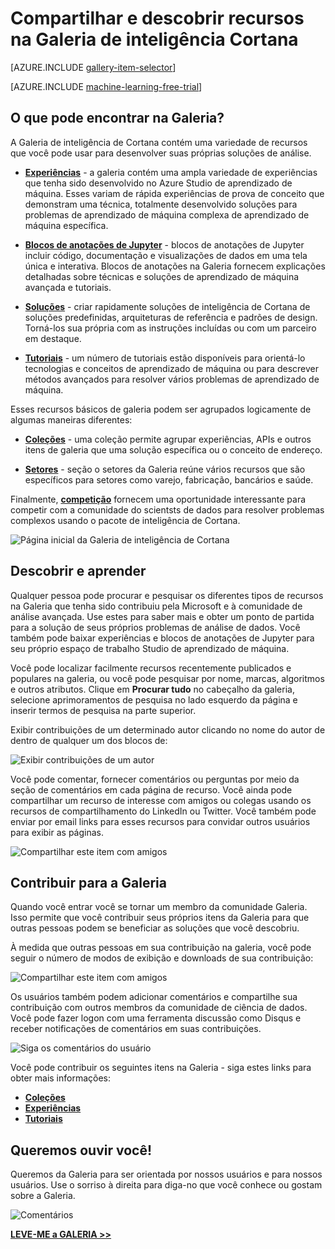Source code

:<properties
    pageTitle="Galeria de inteligência de Cortana | Microsoft Azure"
    description="Compartilhar e descubra recursos de análise e muito mais na Galeria de inteligência de Cortana. Aprender com outras pessoas e faça suas próprias contribuições para a comunidade."
    services="machine-learning"
    documentationCenter=""
    authors="garyericson"
    manager="jhubbard"
    editor="cgronlun"/>

<tags
    ms.service="machine-learning"
    ms.workload="data-services"
    ms.tgt_pltfrm="na"
    ms.devlang="na"
    ms.topic="article"
    ms.date="10/13/2016"
    ms.author="roopalik;garye"/>


# <a name="share-and-discover-resources-in-the-cortana-intelligence-gallery"></a>Compartilhar e descobrir recursos na Galeria de inteligência Cortana

[AZURE.INCLUDE [gallery-item-selector](../../includes/machine-learning-gallery-item-selector.md)]

<!-- separating these 2 includes -->

[AZURE.INCLUDE [machine-learning-free-trial](../../includes/machine-learning-free-trial.md)]

## <a name="what-can-i-find-in-the-gallery"></a>O que pode encontrar na Galeria?

A Galeria de inteligência de Cortana contém uma variedade de recursos que você pode usar para desenvolver suas próprias soluções de análise.

- **[Experiências](machine-learning-gallery-experiments.md)** - a galeria contém uma ampla variedade de experiências que tenha sido desenvolvido no Azure Studio de aprendizado de máquina. Esses variam de rápida experiências de prova de conceito que demonstram uma técnica, totalmente desenvolvido soluções para problemas de aprendizado de máquina complexa de aprendizado de máquina específica.

- **[Blocos de anotações de Jupyter](machine-learning-gallery-jupyter-notebooks.md)** - blocos de anotações de Jupyter incluir código, documentação e visualizações de dados em uma tela única e interativa.
Blocos de anotações na Galeria fornecem explicações detalhadas sobre técnicas e soluções de aprendizado de máquina avançada e tutoriais.

<!--
- **[Machine Learning APIs](https://machine-learning-gallery-apis.md)** - An experiment developed in Azure Machine Learning can be launched as a web service so that the analytics model can be accessed by others through a set of REST APIs. A variety of these APIs are available in the Gallery, such as a product recommendation engine or cloud-based face and speech recognition.
-->

-  **[Soluções](machine-learning-gallery-solutions.md)** - criar rapidamente soluções de inteligência de Cortana de soluções predefinidas, arquiteturas de referência e padrões de design. Torná-los sua própria com as instruções incluídas ou com um parceiro em destaque.

- **[Tutoriais](machine-learning-gallery-tutorials.md)** - um número de tutoriais estão disponíveis para orientá-lo tecnologias e conceitos de aprendizado de máquina ou para descrever métodos avançados para resolver vários problemas de aprendizado de máquina.

Esses recursos básicos de galeria podem ser agrupados logicamente de algumas maneiras diferentes:

- **[Coleções](machine-learning-gallery-collections.md)** - uma coleção permite agrupar experiências, APIs e outros itens de galeria que uma solução específica ou o conceito de endereço.

- **[Setores](machine-learning-gallery-industries.md)** - seção o setores da Galeria reúne vários recursos que são específicos para setores como varejo, fabricação, bancários e saúde.

Finalmente, **[competição](machine-learning-gallery-competitions.md)** fornecem uma oportunidade interessante para competir com a comunidade do scientsts de dados para resolver problemas complexos usando o pacote de inteligência de Cortana.

![Página inicial da Galeria de inteligência de Cortana](media\machine-learning-gallery-how-to-use-contribute-publish\gallery-home-page.png)

## <a name="discover-and-learn"></a>Descobrir e aprender

Qualquer pessoa pode procurar e pesquisar os diferentes tipos de recursos na Galeria que tenha sido contribuiu pela Microsoft e à comunidade de análise avançada.
Use estes para saber mais e obter um ponto de partida para a solução de seus próprios problemas de análise de dados.
Você também pode baixar experiências e blocos de anotações de Jupyter para seu próprio espaço de trabalho Studio de aprendizado de máquina.

Você pode localizar facilmente recursos recentemente publicados e populares na galeria, ou você pode pesquisar por nome, marcas, algoritmos e outros atributos.
Clique em **Procurar tudo** no cabeçalho da galeria, selecione aprimoramentos de pesquisa no lado esquerdo da página e inserir termos de pesquisa na parte superior.

Exibir contribuições de um determinado autor clicando no nome do autor de dentro de qualquer um dos blocos de:

![Exibir contribuições de um autor](media\machine-learning-gallery-how-to-use-contribute-publish\view-by-author.png)


Você pode comentar, fornecer comentários ou perguntas por meio da seção de comentários em cada página de recurso.
Você ainda pode compartilhar um recurso de interesse com amigos ou colegas usando os recursos de compartilhamento do LinkedIn ou Twitter.
Você também pode enviar por email links para esses recursos para convidar outros usuários para exibir as páginas.

![Compartilhar este item com amigos](media\machine-learning-gallery-how-to-use-contribute-publish\comment-and-share.png)


## <a name="contribute-to-the-gallery"></a>Contribuir para a Galeria

Quando você entrar você se tornar um membro da comunidade Galeria. Isso permite que você contribuir seus próprios itens da Galeria para que outras pessoas podem se beneficiar as soluções que você descobriu.

À medida que outras pessoas em sua contribuição na galeria, você pode seguir o número de modos de exibição e downloads de sua contribuição:

![Compartilhar este item com amigos](media\machine-learning-gallery-how-to-use-contribute-publish\view-and-download-counts.png)

Os usuários também podem adicionar comentários e compartilhe sua contribuição com outros membros da comunidade de ciência de dados.
Você pode fazer logon com uma ferramenta discussão como Disqus e receber notificações de comentários em suas contribuições.

![Siga os comentários do usuário](media\machine-learning-gallery-how-to-use-contribute-publish\follow-comments.png)

Você pode contribuir os seguintes itens na Galeria - siga estes links para obter mais informações:

- **[Coleções](machine-learning-gallery-collections.md#contribute)**
- **[Experiências](machine-learning-gallery-experiments.md#contribute)**
- **[Tutoriais](machine-learning-gallery-tutorials.md#contribute)**


## <a name="we-want-to-hear-from-you"></a>Queremos ouvir você!
Queremos da Galeria para ser orientada por nossos usuários e para nossos usuários. Use o sorriso à direita para diga-no que você conhece ou gostam sobre a Galeria.  

![Comentários](./media/machine-learning-gallery-how-to-use-contribute-publish/feedback.png)


**[LEVE-ME a GALERIA >>](http://gallery.cortanaintelligence.com)**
■ ■ ■ ■ ■ ■ ■
If a record holds a picture, drop the picture and return the rest of it exactly.

Source code

:<properties
    pageTitle="Galeria de inteligência de Cortana | Microsoft Azure"
    description="Compartilhar e descubra recursos de análise e muito mais na Galeria de inteligência de Cortana. Aprender com outras pessoas e faça suas próprias contribuições para a comunidade."
    services="machine-learning"
    documentationCenter=""
    authors="garyericson"
    manager="jhubbard"
    editor="cgronlun"/>

<tags
    ms.service="machine-learning"
    ms.workload="data-services"
    ms.tgt_pltfrm="na"
    ms.devlang="na"
    ms.topic="article"
    ms.date="10/13/2016"
    ms.author="roopalik;garye"/>


# <a name="share-and-discover-resources-in-the-cortana-intelligence-gallery"></a>Compartilhar e descobrir recursos na Galeria de inteligência Cortana

[AZURE.INCLUDE [gallery-item-selector](../../includes/machine-learning-gallery-item-selector.md)]

<!-- separating these 2 includes -->

[AZURE.INCLUDE [machine-learning-free-trial](../../includes/machine-learning-free-trial.md)]

## <a name="what-can-i-find-in-the-gallery"></a>O que pode encontrar na Galeria?

A Galeria de inteligência de Cortana contém uma variedade de recursos que você pode usar para desenvolver suas próprias soluções de análise.

- **[Experiências](machine-learning-gallery-experiments.md)** - a galeria contém uma ampla variedade de experiências que tenha sido desenvolvido no Azure Studio de aprendizado de máquina. Esses variam de rápida experiências de prova de conceito que demonstram uma técnica, totalmente desenvolvido soluções para problemas de aprendizado de máquina complexa de aprendizado de máquina específica.

- **[Blocos de anotações de Jupyter](machine-learning-gallery-jupyter-notebooks.md)** - blocos de anotações de Jupyter incluir código, documentação e visualizações de dados em uma tela única e interativa.
Blocos de anotações na Galeria fornecem explicações detalhadas sobre técnicas e soluções de aprendizado de máquina avançada e tutoriais.

<!--
- **[Machine Learning APIs](https://machine-learning-gallery-apis.md)** - An experiment developed in Azure Machine Learning can be launched as a web service so that the analytics model can be accessed by others through a set of REST APIs. A variety of these APIs are available in the Gallery, such as a product recommendation engine or cloud-based face and speech recognition.
-->

-  **[Soluções](machine-learning-gallery-solutions.md)** - criar rapidamente soluções de inteligência de Cortana de soluções predefinidas, arquiteturas de referência e padrões de design. Torná-los sua própria com as instruções incluídas ou com um parceiro em destaque.

- **[Tutoriais](machine-learning-gallery-tutorials.md)** - um número de tutoriais estão disponíveis para orientá-lo tecnologias e conceitos de aprendizado de máquina ou para descrever métodos avançados para resolver vários problemas de aprendizado de máquina.

Esses recursos básicos de galeria podem ser agrupados logicamente de algumas maneiras diferentes:

- **[Coleções](machine-learning-gallery-collections.md)** - uma coleção permite agrupar experiências, APIs e outros itens de galeria que uma solução específica ou o conceito de endereço.

- **[Setores](machine-learning-gallery-industries.md)** - seção o setores da Galeria reúne vários recursos que são específicos para setores como varejo, fabricação, bancários e saúde.

Finalmente, **[competição](machine-learning-gallery-competitions.md)** fornecem uma oportunidade interessante para competir com a comunidade do scientsts de dados para resolver problemas complexos usando o pacote de inteligência de Cortana.

![Página inicial da Galeria de inteligência de Cortana](media\machine-learning-gallery-how-to-use-contribute-publish\gallery-home-page.png)

## <a name="discover-and-learn"></a>Descobrir e aprender

Qualquer pessoa pode procurar e pesquisar os diferentes tipos de recursos na Galeria que tenha sido contribuiu pela Microsoft e à comunidade de análise avançada.
Use estes para saber mais e obter um ponto de partida para a solução de seus próprios problemas de análise de dados.
Você também pode baixar experiências e blocos de anotações de Jupyter para seu próprio espaço de trabalho Studio de aprendizado de máquina.

Você pode localizar facilmente recursos recentemente publicados e populares na galeria, ou você pode pesquisar por nome, marcas, algoritmos e outros atributos.
Clique em **Procurar tudo** no cabeçalho da galeria, selecione aprimoramentos de pesquisa no lado esquerdo da página e inserir termos de pesquisa na parte superior.

Exibir contribuições de um determinado autor clicando no nome do autor de dentro de qualquer um dos blocos de:

![Exibir contribuições de um autor](media\machine-learning-gallery-how-to-use-contribute-publish\view-by-author.png)


Você pode comentar, fornecer comentários ou perguntas por meio da seção de comentários em cada página de recurso.
Você ainda pode compartilhar um recurso de interesse com amigos ou colegas usando os recursos de compartilhamento do LinkedIn ou Twitter.
Você também pode enviar por email links para esses recursos para convidar outros usuários para exibir as páginas.

![Compartilhar este item com amigos](media\machine-learning-gallery-how-to-use-contribute-publish\comment-and-share.png)


## <a name="contribute-to-the-gallery"></a>Contribuir para a Galeria

Quando você entrar você se tornar um membro da comunidade Galeria. Isso permite que você contribuir seus próprios itens da Galeria para que outras pessoas podem se beneficiar as soluções que você descobriu.

À medida que outras pessoas em sua contribuição na galeria, você pode seguir o número de modos de exibição e downloads de sua contribuição:

![Compartilhar este item com amigos](media\machine-learning-gallery-how-to-use-contribute-publish\view-and-download-counts.png)

Os usuários também podem adicionar comentários e compartilhe sua contribuição com outros membros da comunidade de ciência de dados.
Você pode fazer logon com uma ferramenta discussão como Disqus e receber notificações de comentários em suas contribuições.

![Siga os comentários do usuário](media\machine-learning-gallery-how-to-use-contribute-publish\follow-comments.png)

Você pode contribuir os seguintes itens na Galeria - siga estes links para obter mais informações:

- **[Coleções](machine-learning-gallery-collections.md#contribute)**
- **[Experiências](machine-learning-gallery-experiments.md#contribute)**
- **[Tutoriais](machine-learning-gallery-tutorials.md#contribute)**


## <a name="we-want-to-hear-from-you"></a>Queremos ouvir você!
Queremos da Galeria para ser orientada por nossos usuários e para nossos usuários. Use o sorriso à direita para diga-no que você conhece ou gostam sobre a Galeria.  

![Comentários](./media/machine-learning-gallery-how-to-use-contribute-publish/feedback.png)


**[LEVE-ME a GALERIA >>](http://gallery.cortanaintelligence.com)**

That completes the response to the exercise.